@nals: I'm super confused by the small outcry from some people about Day 1 Patches or working on a game after gold, especially when in this last year or so we had Witcher 3 which had both a day 1 patch, constant patches afterwords to make it run better for all, FREE content DLC of varying quality, then great expansions. All of that work started as soon as the original game went gold and disks started getting stamped...
Oh well, one more day of reading people's stupid responses to this game that I am going to enjoy to no end. Then SPACE.
There's nothing wrong with Day 1 patches or working on the game after it goes gold; I mean, I'd prefer if they actually had the time necessary to deliver the product they want to you experience on day one, while also able to send the whole thing through cert, but it doesn't matter as you have to download it to play on launch anyway. You'll never see the game pre-patch (unless you get a leaked copy, for shame), so there's no issue there.
The problem arises when the day one patch doesn't fix enough of the game, and it's still broken on launch. I'm not saying that's the case here, but certain games should never have been released in the state that they were, patch or no (I'm looking at you, Arkham Knight PC, although no amount of patching was ever going to fix that mess).
The best example of walking this line that I have is Paradox Interactive; their games usually come out undercooked, but the patches are significant, and all paid DLC is usually accompanied by major overhauls that are given out for free. It divides the community between new people ("This game is broken/unfinished!") and old veterans ("They'll get there, just give them time.") every single release.
Honestly, I don't buy it. These changes sound too dramatic for six weeks (implied; at most) of development. At least, I feel that whatever capacity these changes exist in won't be enough to significantly change the way the game feels. Design-wise, it seems like that timeframe wouldn't be enough for proper QA; asset-wise, well, for it to matter, I don't think they'd be able to implement enough in six weeks.
I could be absolutely wrong. It's also possible they sent out a gimped build when they went gold (I'd have no idea why they'd do that, though), or that they've been working crazy hours. Either way, I think it's safer to remain skeptical (of course, you could say that about any game pre-release). These guys weren't afraid of making Molyneux-esque promises before this build of the game went out, without the audacity to redact or extrapolate upon them (which, honestly, is great for marketing a game; not so great for actually tempering your audience). They are also, by self-admission, a tiny indie studio, which ties back in to my first point. Again, this isn't the end-all-be-all of my doubts, but it definitely feeds them.
Also, this sucks:
- Exploits – infinite warp cell exploit and rare goods trading exploit among other removed. People using these cheats were ruining the game for themselves, but people are weird and can’t stop themselves ¯\_(シ)_/¯
No. If there's an imbalance in your game, it's not up to you to decide if I'm "ruining" it for myself. And if I do find the game to be ruined utilizing a method laced within the design of your game, the onus is on you, not me.

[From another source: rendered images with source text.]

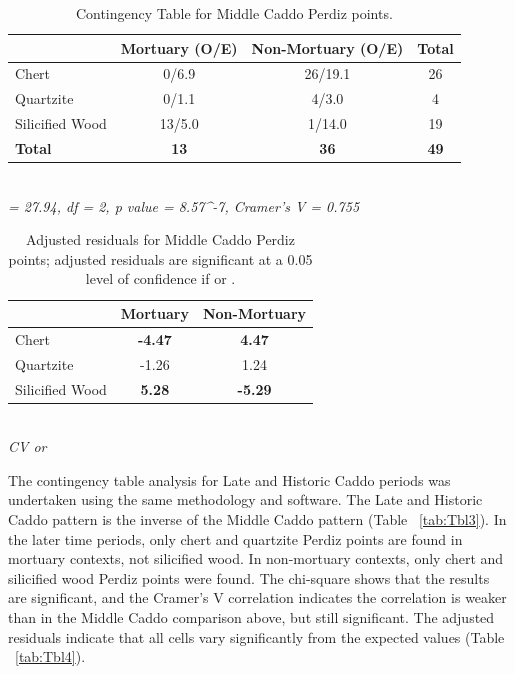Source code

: \documentclass[review]{elsarticle}
\begin{document}
\begin{table}[tbh]\centering
\footnotesize
\caption{Contingency Table for Middle Caddo Perdiz points.}
\centering
\begin{tabular}{lccc}
\hline
 & Mortuary (O/E) & Non-Mortuary (O/E) & Total\\
\hline
Chert & 0/6.9 & 26/19.1 & 26\\
Quartzite & 0/1.1 & 4/3.0 & 4\\
Silicified Wood & 13/5.0 & 1/14.0 & 19\\
\hline
\textbf{Total} & \textbf{13} & \textbf{36} & \textbf{49}\\
\hline
\end{tabular}\\
\textit{ = 27.94, df = 2, p value = 8.57^{-7}, Cramer’s V = 0.755}
\label{tab:Tbl1}
\end{table}

\begin{table}[tbh]\centering
\footnotesize
\caption{Adjusted residuals for Middle Caddo Perdiz points; adjusted residuals are significant at a 0.05 level of confidence if \textbf{} or \textbf{}.}
\centering
\begin{tabular}{lcc}
\hline
 & Mortuary & Non-Mortuary\\
\hline
Chert & \textbf{-4.47} & \textbf{4.47}\\
Quartzite & -1.26 & 1.24\\
Silicified Wood & \textbf{5.28} & \textbf{-5.29}\\
\hline
\end{tabular}\\
\textit{CV  or }
\label{tab:Tbl2}
\end{table}

The contingency table analysis for Late and Historic Caddo periods was undertaken using the same methodology and software. The Late and Historic Caddo pattern is the inverse of the Middle Caddo pattern (Table ~\ref{tab:Tbl3}). In the later time periods, only chert and quartzite Perdiz points are found in mortuary contexts, not silicified wood. In non-mortuary contexts, only chert and silicified wood Perdiz points were found. The chi-square shows that the results are significant, and the Cramer’s V correlation indicates the correlation is weaker than in the Middle Caddo comparison above, but still significant. The adjusted residuals indicate that all cells vary significantly from the expected values (Table ~\ref{tab:Tbl4}).
\end{document}
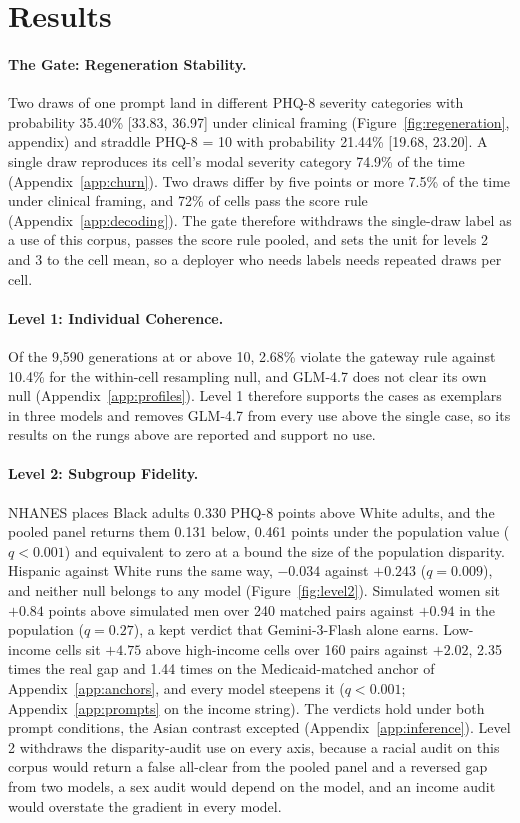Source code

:\documentclass[wcp]{jmlr}
\begin{document}
\section{Results}
\label{sec:results}

\paragraph{The Gate: Regeneration Stability.}
\label{sec:regeneration}
Two draws of one prompt land in different PHQ-8 severity categories with probability 35.40\% [33.83, 36.97] under clinical framing (Figure~\ref{fig:regeneration}, appendix) and straddle PHQ-8 = 10 with probability 21.44\% [19.68, 23.20]. A single draw reproduces its cell's modal severity category 74.9\% of the time (Appendix~\ref{app:churn}). Two draws differ by five points or more 7.5\% of the time under clinical framing, and 72\% of cells pass the score rule (Appendix~\ref{app:decoding}). The gate therefore withdraws the single-draw label as a use of this corpus, passes the score rule pooled, and sets the unit for levels 2 and 3 to the cell mean, so a deployer who needs labels needs repeated draws per cell.

\paragraph{Level 1: Individual Coherence.}
\label{sec:coherence}
Of the 9,590 generations at or above 10, 2.68\% violate the gateway rule against 10.4\% for the within-cell resampling null, and GLM-4.7 does not clear its own null (Appendix~\ref{app:profiles}). Level 1 therefore supports the cases as exemplars in three models and removes GLM-4.7 from every use above the single case, so its results on the rungs above are reported and support no use.

\paragraph{Level 2: Subgroup Fidelity.}
\label{sec:differential}
NHANES places Black adults 0.330 PHQ-8 points above White adults, and the pooled panel returns them 0.131 below, 0.461 points under the population value ($q < 0.001$) and equivalent to zero at a bound the size of the population disparity. Hispanic against White runs the same way, $-0.034$ against $+0.243$ ($q = 0.009$), and neither null belongs to any model (Figure~\ref{fig:level2}). Simulated women sit $+0.84$ points above simulated men over 240 matched pairs against $+0.94$ in the population ($q = 0.27$), a kept verdict that Gemini-3-Flash alone earns. Low-income cells sit $+4.75$ above high-income cells over 160 pairs against $+2.02$, 2.35 times the real gap and 1.44 times on the Medicaid-matched anchor of Appendix~\ref{app:anchors}, and every model steepens it ($q < 0.001$; Appendix~\ref{app:prompts} on the income string). The verdicts hold under both prompt conditions, the Asian contrast excepted (Appendix~\ref{app:inference}). Level 2 withdraws the disparity-audit use on every axis, because a racial audit on this corpus would return a false all-clear from the pooled panel and a reversed gap from two models, a sex audit would depend on the model, and an income audit would overstate the gradient in every model.
\end{document}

A lot of the changes that Hello Games make will be attributed to tweaking the usage of whatever procedural formula they have; things like frequency of life, sky color, planet biomes, terrain generation, and so on are actually (or billed to be) small mathematical changes that shouldn't take many man-hours to implement. Some of the crazier stuff (things requiring art assets like buildings or rooms in them like bars) was probably in the works but either yanked out to make the deadline or had the assets ready to go but was never allowed to be generated by the engine as something didn't quite mesh yet.
If they had added building construction or some massive new feature like that which wasn't present at ALL, I'd be skeptical too, but all of the above seems within the realm of possibility to me, assuming they aren't lying about how a lot of this is implemented (and assuming I'm not totally off base with the tech they are using, which is very possible, I admit.)